Activity: Instruction for the entries that follow: retype exactly the lines from the line with "- Verify SEO" to the line with "- Lower quality", both included, and omit all others.

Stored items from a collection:

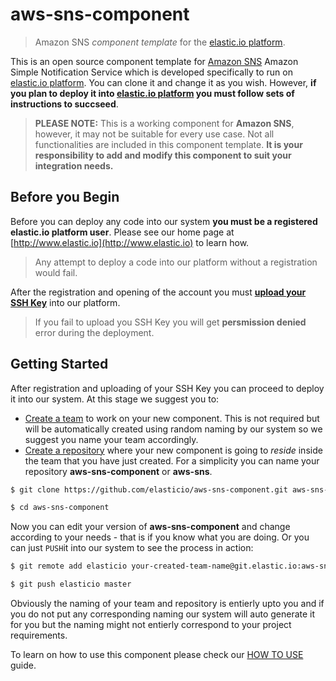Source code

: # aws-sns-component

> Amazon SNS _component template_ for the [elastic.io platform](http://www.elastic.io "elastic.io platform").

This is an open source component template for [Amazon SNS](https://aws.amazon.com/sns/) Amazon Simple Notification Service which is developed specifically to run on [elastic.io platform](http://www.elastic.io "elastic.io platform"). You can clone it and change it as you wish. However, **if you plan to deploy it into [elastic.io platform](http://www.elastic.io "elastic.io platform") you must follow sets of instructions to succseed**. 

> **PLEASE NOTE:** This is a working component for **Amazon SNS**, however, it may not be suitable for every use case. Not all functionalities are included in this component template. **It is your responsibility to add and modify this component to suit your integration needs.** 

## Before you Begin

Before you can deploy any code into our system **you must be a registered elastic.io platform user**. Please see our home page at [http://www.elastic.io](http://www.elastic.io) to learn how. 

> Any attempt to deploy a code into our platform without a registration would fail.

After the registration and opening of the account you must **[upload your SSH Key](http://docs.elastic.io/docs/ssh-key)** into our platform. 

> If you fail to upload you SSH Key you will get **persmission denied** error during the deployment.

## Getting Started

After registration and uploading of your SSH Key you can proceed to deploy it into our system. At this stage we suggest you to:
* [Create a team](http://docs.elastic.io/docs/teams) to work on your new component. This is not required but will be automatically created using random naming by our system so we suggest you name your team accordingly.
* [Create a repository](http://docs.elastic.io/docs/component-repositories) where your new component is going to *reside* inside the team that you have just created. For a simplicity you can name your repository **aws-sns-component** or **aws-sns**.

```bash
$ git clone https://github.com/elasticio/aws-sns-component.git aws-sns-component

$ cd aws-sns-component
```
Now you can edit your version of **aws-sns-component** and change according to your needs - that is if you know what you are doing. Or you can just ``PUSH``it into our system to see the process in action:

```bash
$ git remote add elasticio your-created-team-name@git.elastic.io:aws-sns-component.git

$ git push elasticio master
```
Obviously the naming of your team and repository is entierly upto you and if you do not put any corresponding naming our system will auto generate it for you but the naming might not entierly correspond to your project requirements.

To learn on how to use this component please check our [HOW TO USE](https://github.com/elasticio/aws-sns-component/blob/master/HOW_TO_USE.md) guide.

--

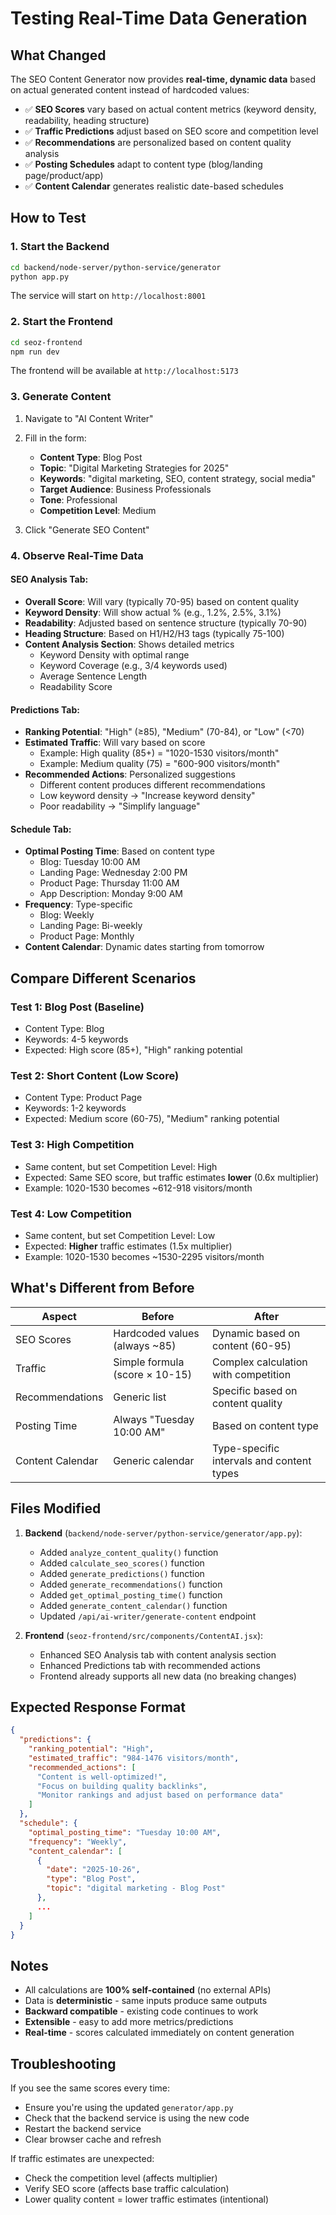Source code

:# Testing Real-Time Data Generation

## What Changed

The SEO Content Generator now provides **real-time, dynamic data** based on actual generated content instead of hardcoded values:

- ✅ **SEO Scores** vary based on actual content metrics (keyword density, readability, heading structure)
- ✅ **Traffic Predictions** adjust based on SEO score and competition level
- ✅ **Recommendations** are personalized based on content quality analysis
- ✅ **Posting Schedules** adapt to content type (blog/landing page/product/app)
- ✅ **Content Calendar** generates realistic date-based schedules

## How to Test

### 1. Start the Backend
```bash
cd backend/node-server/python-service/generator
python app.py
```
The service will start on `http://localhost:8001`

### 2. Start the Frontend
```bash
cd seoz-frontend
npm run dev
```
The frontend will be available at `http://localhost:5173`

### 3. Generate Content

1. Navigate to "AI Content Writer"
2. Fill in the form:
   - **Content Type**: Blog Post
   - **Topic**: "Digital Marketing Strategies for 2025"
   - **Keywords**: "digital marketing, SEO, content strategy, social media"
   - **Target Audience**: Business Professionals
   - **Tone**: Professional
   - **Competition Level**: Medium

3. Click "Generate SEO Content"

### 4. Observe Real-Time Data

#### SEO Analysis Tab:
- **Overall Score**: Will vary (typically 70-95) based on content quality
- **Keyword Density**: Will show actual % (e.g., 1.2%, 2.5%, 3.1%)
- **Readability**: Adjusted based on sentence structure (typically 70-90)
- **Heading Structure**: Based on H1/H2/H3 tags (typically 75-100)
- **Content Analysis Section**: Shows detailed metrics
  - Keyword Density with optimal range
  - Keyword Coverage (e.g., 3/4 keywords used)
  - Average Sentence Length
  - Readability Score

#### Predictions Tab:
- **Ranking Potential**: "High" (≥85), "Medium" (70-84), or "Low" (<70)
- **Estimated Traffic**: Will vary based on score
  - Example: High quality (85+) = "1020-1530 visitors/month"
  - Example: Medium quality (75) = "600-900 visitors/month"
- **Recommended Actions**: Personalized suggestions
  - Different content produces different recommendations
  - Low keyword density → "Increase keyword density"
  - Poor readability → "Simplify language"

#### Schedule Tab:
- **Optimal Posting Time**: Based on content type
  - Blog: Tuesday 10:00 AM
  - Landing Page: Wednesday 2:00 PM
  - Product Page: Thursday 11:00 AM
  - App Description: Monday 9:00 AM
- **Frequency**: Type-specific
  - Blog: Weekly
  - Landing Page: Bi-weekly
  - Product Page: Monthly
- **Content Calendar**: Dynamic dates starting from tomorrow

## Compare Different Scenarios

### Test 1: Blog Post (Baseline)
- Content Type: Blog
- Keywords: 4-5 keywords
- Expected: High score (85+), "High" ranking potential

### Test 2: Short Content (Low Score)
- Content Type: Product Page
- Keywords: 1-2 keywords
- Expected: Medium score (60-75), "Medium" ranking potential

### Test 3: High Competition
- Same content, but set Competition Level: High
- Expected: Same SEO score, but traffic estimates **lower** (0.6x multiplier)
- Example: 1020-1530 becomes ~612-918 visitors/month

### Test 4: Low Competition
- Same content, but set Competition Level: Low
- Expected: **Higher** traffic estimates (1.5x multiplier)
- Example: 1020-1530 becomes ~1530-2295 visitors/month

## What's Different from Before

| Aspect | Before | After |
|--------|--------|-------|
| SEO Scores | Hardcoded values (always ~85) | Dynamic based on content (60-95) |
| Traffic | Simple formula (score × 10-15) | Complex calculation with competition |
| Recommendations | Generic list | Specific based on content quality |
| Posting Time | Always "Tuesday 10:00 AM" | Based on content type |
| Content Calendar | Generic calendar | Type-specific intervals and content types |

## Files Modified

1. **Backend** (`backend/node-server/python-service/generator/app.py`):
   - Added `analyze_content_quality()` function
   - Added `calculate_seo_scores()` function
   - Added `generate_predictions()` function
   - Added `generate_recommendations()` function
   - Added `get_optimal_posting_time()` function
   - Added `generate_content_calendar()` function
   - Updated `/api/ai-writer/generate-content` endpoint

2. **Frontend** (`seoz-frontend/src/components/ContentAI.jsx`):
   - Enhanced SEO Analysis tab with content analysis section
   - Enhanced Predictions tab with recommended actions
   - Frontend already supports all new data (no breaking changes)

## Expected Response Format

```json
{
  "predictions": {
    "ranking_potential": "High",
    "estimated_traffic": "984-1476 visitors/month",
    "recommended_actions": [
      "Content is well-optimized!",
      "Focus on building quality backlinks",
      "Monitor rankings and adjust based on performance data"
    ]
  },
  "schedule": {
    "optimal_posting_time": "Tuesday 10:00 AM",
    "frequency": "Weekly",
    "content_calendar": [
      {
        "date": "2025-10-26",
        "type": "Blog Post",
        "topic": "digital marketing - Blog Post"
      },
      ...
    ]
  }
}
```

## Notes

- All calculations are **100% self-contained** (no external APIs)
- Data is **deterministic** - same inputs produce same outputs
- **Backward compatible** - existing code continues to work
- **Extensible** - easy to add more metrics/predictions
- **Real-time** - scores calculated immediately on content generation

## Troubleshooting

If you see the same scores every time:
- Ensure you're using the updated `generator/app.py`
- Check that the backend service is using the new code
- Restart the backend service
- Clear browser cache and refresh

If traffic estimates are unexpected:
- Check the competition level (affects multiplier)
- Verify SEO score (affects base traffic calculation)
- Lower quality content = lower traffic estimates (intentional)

Response area:
- Verify SEO score (affects base traffic calculation)
- Lower quality content = lower traffic estimates (intentional)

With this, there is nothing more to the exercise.